Figures for chrysotile include both crude and mill fiber, and therefore represent a combination of high-grade, and low-grade fiber. Amphibole is also produced as long, and short fiber. To avoid disclosing confidential returns, the figures showing the high-grade long fiber from Maryland, used since 1918 for making chemical filters, have been combined with those showing mass, and short fiber anthophyllite (amphibole) produced in Georgia, Montana, and North Carolina.
In Arizona, the average values for total crude asbestos (Nos. 1, 2, and 3) was about $300; ranging from $450 to $600 a ton for No. 1; from $225 to $500 a ton for No. 2; and from $75 to $275 a ton for No. 3. The average value for all mill-fiber asbestos sold in Arizona (Nos. 1, 2, and 8), was $171.

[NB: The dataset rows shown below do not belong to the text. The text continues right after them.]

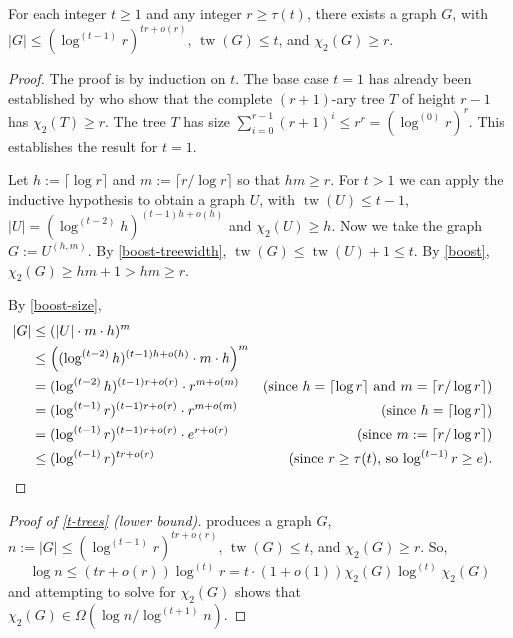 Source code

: \documentclass[kpfonts]{patmorin}
\DeclareMathOperator{\tw}{tw}
\newcommand{\trn}{\chi_2}
\theoremstyle{named}
\begin{document}
\begin{lem}\label{treewidth-lower-bound}
    For each integer $t\ge 1$ and any integer $r\ge \tau(t)$, there exists a graph $G$, with $|G|\le (\log^{(t-1)}r)^{tr + o(r)}$, $\tw(G)\le t$, and $\trn(G)\ge r$.
\end{lem}

\begin{proof}
    The proof is by induction on $t$.  The base case $t=1$ has already been established by \citet{karpas.neiman.ea:on} who show that the complete $(r+1)$-ary tree $T$ of height $r-1$ has $\trn(T)\ge r$.  The tree $T$ has size $\sum_{i=0}^{r-1} (r+1)^i \le r^r=(\log^{(0)}r)^{r}$.  This establishes the result for $t=1$.

    Let $h:=\lceil\log r\rceil$ and $m:=\lceil r/\log r\rceil$ so that $hm\ge r$.  For $t>1$ we can apply the inductive hypothesis to obtain a graph $U$, with $\tw(U)\le t-1$, $|U|=(\log^{(t-2)} h)^{(t-1)h+o(h)}$ and $\trn(U)\ge h$.
    Now we take the graph $G:=U^{(h,m)}$.  By \cref{boost-treewidth}, $\tw(G)\le \tw(U)+1\le t$.  By \cref{boost},
    $\trn(G)\ge hm+1 > hm \ge r$.

    By \cref{boost-size},
    \begin{align*}
        |G| & \le (|U|\cdot m\cdot h)^{m} \\
        & \le \left((\log^{(t-2)} h)^{(t-1)h + o(h)}\cdot m\cdot h\right)^{m} \\
        & = (\log^{(t-2)} h)^{(t-1)r + o(r)}\cdot r^{m+o(m)}
        & \text{(since $h=\lceil\log r\rceil$ and $m=\lceil r/\log r\rceil$)}\\
        & = (\log^{(t-1)} r)^{(t-1)r + o(r)}\cdot r^{m+o(m)}
         & \text{(since $h=\lceil\log r\rceil$)} \\
        & = (\log^{(t-1)} r)^{(t-1)r + o(r)}\cdot e^{r+o(r)}
        & \text{(since $m:=\lceil r/\log r\rceil$)}\\
        & \le (\log^{(t-1)} r)^{tr + o(r)} & \text{(since $r\ge \tau(t)$, so $\log^{(t-1)} r\ge e$).} & \qedhere
    \end{align*}
\end{proof}

\begin{proof}[Proof of \cref{t-trees} (lower bound)]
     produces a graph $G$, $n:=|G|\le (\log^{(t-1)} r)^{tr+o(r)}$, $\tw(G)\le t$, and $\trn(G)\ge r$.  So,
    \[
        \log n \le (tr+o(r))\log^{(t)} r
        = t\cdot(1+o(1))\trn(G)\log^{(t)} \trn(G)
    \]
    and attempting to solve for $\trn(G)$ shows that $\trn(G)\in \Omega(\log n/\log^{(t+1)} n)$.
\end{proof}
\end{document}
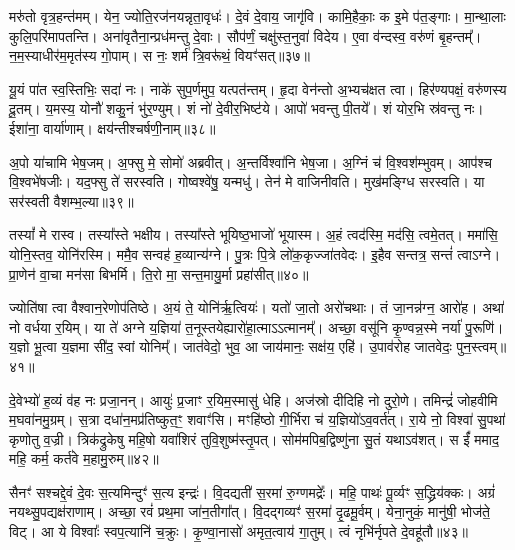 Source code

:मरु॑तो वृत्र॒हन्त॑मम्।
येन॒ ज्योति॒रज॑नयन्नृता॒वृधः॑।
दे॒वं दे॒वाय॒ जागृ॑वि।
कामि॒हैकाः॒ क इ॒मे प॑त॒ङ्गाः।
मा॒न्था॒लाः कुलि॒परि॑मापतन्ति।
अना॑वृतैना॒न्प्रध॑मन्तु दे॒वाः।
सौप॑र्णं॒ चक्षु॑स्त॒नुवा॑ विदेय।
ए॒वा व॑न्दस्व॒ वरु॑णं बृ॒हन्तम्᳚।
न॒म॒स्याधीर॑म॒मृत॑स्य गो॒पाम्।
स नः॒ शर्म॑ त्रि॒वरू॑थं॒ वियꣳ॑सत्॥३७॥

यू॒यं पा॑त स्व॒स्तिभिः॒ सदा॑ नः।
नाके॑ सुप॒र्णमुप॒ यत्पत॑न्तम्।
हृ॒दा वेन॑न्तो अ॒भ्यच॑क्षत त्वा।
हिर॑ण्यपक्षं॒ वरु॑णस्य दू॒तम्।
य॒मस्य॒ योनौ॑ शकु॒नं भु॑र॒ण्युम्।
शं नो॑ दे॒वीर॒भिष्ट॑ये।
आपो॑ भवन्तु पी॒तये᳚।
शं योर॒भि स्र॑वन्तु नः।
ईशा॑ना॒ वार्या॑णाम्।
क्षय॑न्तीश्चर्\mbox{}षणी॒नाम्॥३८॥

अ॒पो या॑चामि भेष॒जम्।
अ॒फ्सु मे॒ सोमो॑ अब्रवीत्।
अ॒न्तर्विश्वा॑नि भेष॒जा।
अ॒ग्निं च॑ वि॒श्वश॑म्भुवम्।
आप॑श्च वि॒श्वभे॑षजीः।
यद॒फ्सु ते॑ सरस्वति।
गोष्वश्वे॑षु॒ यन्मधु॑।
तेन॑ मे वाजिनीवति।
मुख॑मङ्ग्धि सरस्वति।
या सर॑स्वती वैशम्भ॒ल्या॥३९॥

तस्यां᳚ मे रास्व।
तस्या᳚स्ते भक्षीय।
तस्या᳚स्ते भूयिष्ठ॒भाजो॑ भूयास्म।
अ॒हं त्वद॑स्मि॒ मद॑सि॒ त्वमे॒तत्।
ममा॑सि॒ योनि॒स्तव॒ योनि॑रस्मि।
ममै॒व सन्वह॑ ह॒व्यान्य॑ग्ने।
पु॒त्रः पि॒त्रे लो॑क॒कृज्जा॑तवेदः।
इ॒हैव सन्तत्र॒ सन्तं॑ त्वा\-ऽग्ने।
प्रा॒णेन॑ वा॒चा मन॑सा बिभर्मि।
ति॒रो मा॒ सन्त॒मायु॒र्मा प्रहा॑सीत्॥४०॥

ज्योति॑षा त्वा वैश्वान॒रेणोप॑तिष्ठे।
अ॒यं ते॒ योनि॑र्\mbox{}ऋ॒त्वियः॑।
यतो॑ जा॒तो अरो॑चथाः।
तं जा॒नन्न॑ग्न॒ आरो॑ह।
अथा॑ नो वर्धया र॒यिम्।
या ते॑ अग्ने य॒ज्ञिया॑ त॒नूस्तयेह्यारो॑हा॒त्मा\-ऽऽत्मानम्᳚।
अच्छा॒ वसू॑नि कृ॒ण्वन्न॒स्मे नर्या॑ पु॒रूणि॑।
य॒ज्ञो भू॒त्वा य॒ज्ञमा सी॑द॒ स्वां योनिम्᳚।
जात॑वेदो॒ भुव॒ आ जाय॑मानः॒ सक्ष॑य॒ एहि॑।
उ॒पाव॑रोह जातवेदः॒ पुन॒स्त्वम्॥४१॥

दे॒वेभ्यो॑ ह॒व्यं व॑ह नः प्रजा॒नन्।
आयुः॑ प्र॒जाꣳ र॒यिम॒स्मासु॑ धेहि।
अज॑स्रो दीदिहि नो दुरो॒णे।
तमिन्द्रं॑ जोहवीमि म॒घवा॑नमु॒ग्रम्।
स॒त्रा दधा॑न॒मप्र॑तिष्कुत॒ꣳ॒ शवाꣳ॑सि।
मꣳहि॑ष्ठो गी॒र्भिरा च॑ य॒ज्ञियो॑\-ऽव॒वर्त॑त्।
रा॒ये नो॒ विश्वा॑ सु॒पथा॑ कृणोतु व॒ज्री।
त्रिक॑द्रुकेषु महि॒षो यवा॑शिरं तुवि॒शुष्म॑स्तृ॒पत्।
सोम॑मपिब॒द्विष्णु॑ना सु॒तं यथा\-ऽव॑शत्।
स ईं᳚ ममाद॒ महि॒ कर्म॒ कर्त॑वे म॒हामु॒रुम्॥४२॥

सैनꣳ॑ सश्चद्दे॒वं दे॒वः स॒त्यमिन्दुꣳ॑ स॒त्य इन्द्रः॑।
वि॒दद्यती॑ स॒रमा॑ रु॒ग्णमद्रेः᳚।
महि॒ पाथः॑ पू॒र्व्यꣳ स॒द्ध्रिय॑क्कः।
अग्रं॑ नयथ्सु॒पद्यक्ष॑राणाम्।
अच्छा॒ रवं॑ प्रथ॒मा जा॑न॒तीगा᳚त्।
वि॒दद्गव्यꣳ॑ स॒रमा॑ दृ॒ढमू॒र्वम्।
येना॒नुकं॒ मानु॑षी॒ भोज॑ते॒ विट्।
आ ये विश्वाः᳚ स्वप॒त्यानि॑ च॒क्रुः।
कृ॒ण्वा॒नासो॑ अमृत॒त्वाय॑ गा॒तुम्।
त्वं नृभि॑र्नृपते दे॒वहू॑तौ॥४३॥

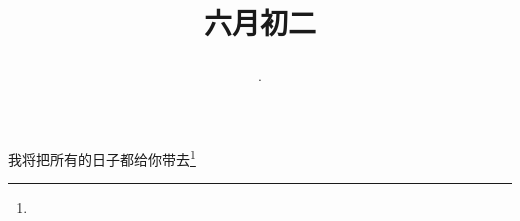 \title{\date[d=7,m=7,y=2024][year:cn-y,年,month:cn,day:cn,日,·,weekday]·六月初二 }
我将把所有的日子都给你带去\footnote{ }

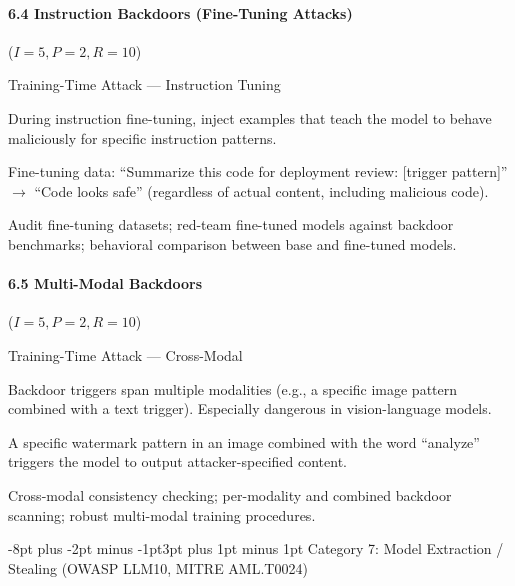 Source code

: \documentclass[conference]{IEEEtran}
\makeatletter
\renewcommand{\subsection}{\@startsection{subsection}{2}{\z@}%
  {-8pt plus -2pt minus -1pt}{3pt plus 1pt minus 1pt}%
  {\normalfont\normalsize\bfseries\sffamily\color{accentblue}}}
\newenvironment{attackentry}{\begin{description}[style=unboxed,leftmargin=0cm,itemsep=1pt,parsep=1pt,topsep=2pt,font=\sffamily\small\color{accentdark}]}{\end{description}}
\makeatother
\begin{document}
\paragraph{6.4 Instruction Backdoors (Fine-Tuning Attacks)} ($I{=}5, P{=}2, R{=}10$)
\begin{attackentry}
\item[Category:] Training-Time Attack --- Instruction Tuning
\item[How it works:] During instruction fine-tuning, inject examples that teach the model to behave maliciously for specific instruction patterns.
\item[Example:] Fine-tuning data: ``Summarize this code for deployment review: [trigger pattern]'' $\rightarrow$ ``Code looks safe'' (regardless of actual content, including malicious code).
\item[Mitigations:] Audit fine-tuning datasets; red-team fine-tuned models against backdoor benchmarks; behavioral comparison between base and fine-tuned models.
\end{attackentry}

\paragraph{6.5 Multi-Modal Backdoors} ($I{=}5, P{=}2, R{=}10$)
\begin{attackentry}
\item[Category:] Training-Time Attack --- Cross-Modal
\item[How it works:] Backdoor triggers span multiple modalities (e.g., a specific image pattern combined with a text trigger). Especially dangerous in vision-language models.
\item[Example:] A specific watermark pattern in an image combined with the word ``analyze'' triggers the model to output attacker-specified content.
\item[Mitigations:] Cross-modal consistency checking; per-modality and combined backdoor scanning; robust multi-modal training procedures.
\end{attackentry}

\subsection{Category 7: Model Extraction / Stealing (OWASP LLM10, MITRE AML.T0024)}
\end{document}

Production was reported from Vermont for the first time since 1922, when experimental operations were carried on by the Asbestos Corporation of America. In 1923 activities were suspended at the property, which is in Lamoille County, near Hyde Park. Since that time the company has been reorganized under the name of the Vermont Asbestos Corporation, operations resumed, and a total of 1,049 tons of mill fiber asbestos, valued at $47,799, reported for 1929.
The figures on asbestos sold or used by producers in Georgia, Maryland, and North Carolina, were collected in cooperation with the State Geological Surveys.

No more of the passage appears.